While the eulogies flood in for former Deutsche Bank CEO Anshu Jain, some who know Anshu say that one of his strongest points is being overlooked. - His love of cricket, and more importantly, the Deutsche Bank cricket team.
"Anshu ran one of the most feared bank cricket teams - and even one of the most feared club cricket teams in all of London," says one of his former Deutsche Bank colleagues. "His love of cricket and his devotion to the team brought the bank together."
Jain's cricketing passion hasn't gone entirely unmentioned by people remembering Deutsche's former CEO. James Davies, the current head of Deutsche's investment bank for the Americas, says he first met Anshu on the cricket pitch. IFR recalls how Jain participated in a game of shadow cricket with its editor in his DB office.
One former member of the Deutsche Bank cricket team says it was active from around 2009 to 2015 when Jain left Deutsche Bank, and that alongside his role as CEO, Jain would screen the players and help line-up the games. "He'd select the team from January to April and for two hours each Sunday we'd play into the net," he says. Selection was based on talent at cricket rather than seniority in the bank: "75% of the team was made up of analysts and associates and VPs. Senior MDs weren't able to insist upon participating."

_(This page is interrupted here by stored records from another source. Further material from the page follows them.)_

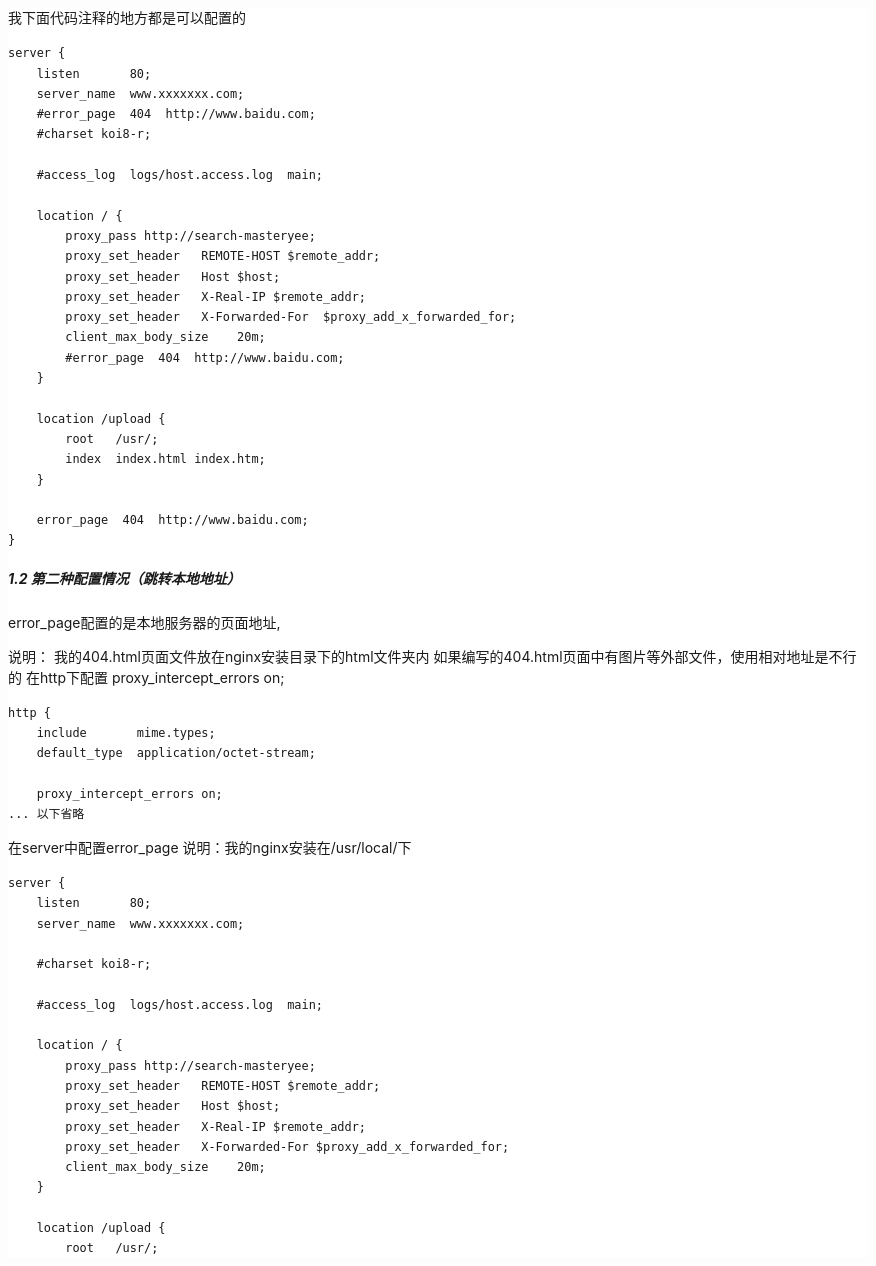 我下面代码注释的地方都是可以配置的
```nginx
server {
    listen       80;
    server_name  www.xxxxxxx.com;
    #error_page  404  http://www.baidu.com;
    #charset koi8-r;

    #access_log  logs/host.access.log  main;

    location / {
        proxy_pass http://search-masteryee;
        proxy_set_header   REMOTE-HOST $remote_addr;
        proxy_set_header   Host $host; 
        proxy_set_header   X-Real-IP $remote_addr; 
        proxy_set_header   X-Forwarded-For 	$proxy_add_x_forwarded_for;
        client_max_body_size    20m; 
        #error_page  404  http://www.baidu.com;
    }

    location /upload {
        root   /usr/;
        index  index.html index.htm;
    }

    error_page  404  http://www.baidu.com;
}
```
##### 1.2 第二种配置情况（跳转本地地址）

error_page配置的是本地服务器的页面地址,

说明：
我的404.html页面文件放在nginx安装目录下的html文件夹内
如果编写的404.html页面中有图片等外部文件，使用相对地址是不行的
在http下配置 proxy_intercept_errors on;
```nginx
http {
    include       mime.types;
    default_type  application/octet-stream;

    proxy_intercept_errors on;
... 以下省略
```
在server中配置error_page 说明：我的nginx安装在/usr/local/下

```nginx
server {
    listen       80;
    server_name  www.xxxxxxx.com;

    #charset koi8-r;

    #access_log  logs/host.access.log  main;

    location / {
        proxy_pass http://search-masteryee;
        proxy_set_header   REMOTE-HOST $remote_addr;
        proxy_set_header   Host $host; 
        proxy_set_header   X-Real-IP $remote_addr; 
        proxy_set_header   X-Forwarded-For $proxy_add_x_forwarded_for;
        client_max_body_size    20m; 
    }

    location /upload {
        root   /usr/;
```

The resulting matches sometimes involved teams made up of hedge fund or private equity clients, but they also involved top clubs from around London. On occasion, the Deutsche Bank team would travel to locations like the Rothschild estate at Leighton Buzzard or the Lord's cricket ground at St. John's Wood.
For the Deutsche Bank juniors participating in the team, it was a transformative experience. "Anshu was incredibly humble and down to earth," recalls one former player. "He would treat us as his equals and we would get a chance to spend a day with the CEO on a first name basis. He would put a lot of time into it, and would sometimes even drive us to and from the matches himself."
After the matches there would often be a meal, and sometimes these took place at Jain's London home. "We all knew his family - his kids and his wife," says one member of the team. "It was an incredibly important and formative experience for a lot of people and it really helped to define Deutsche's culture at the time."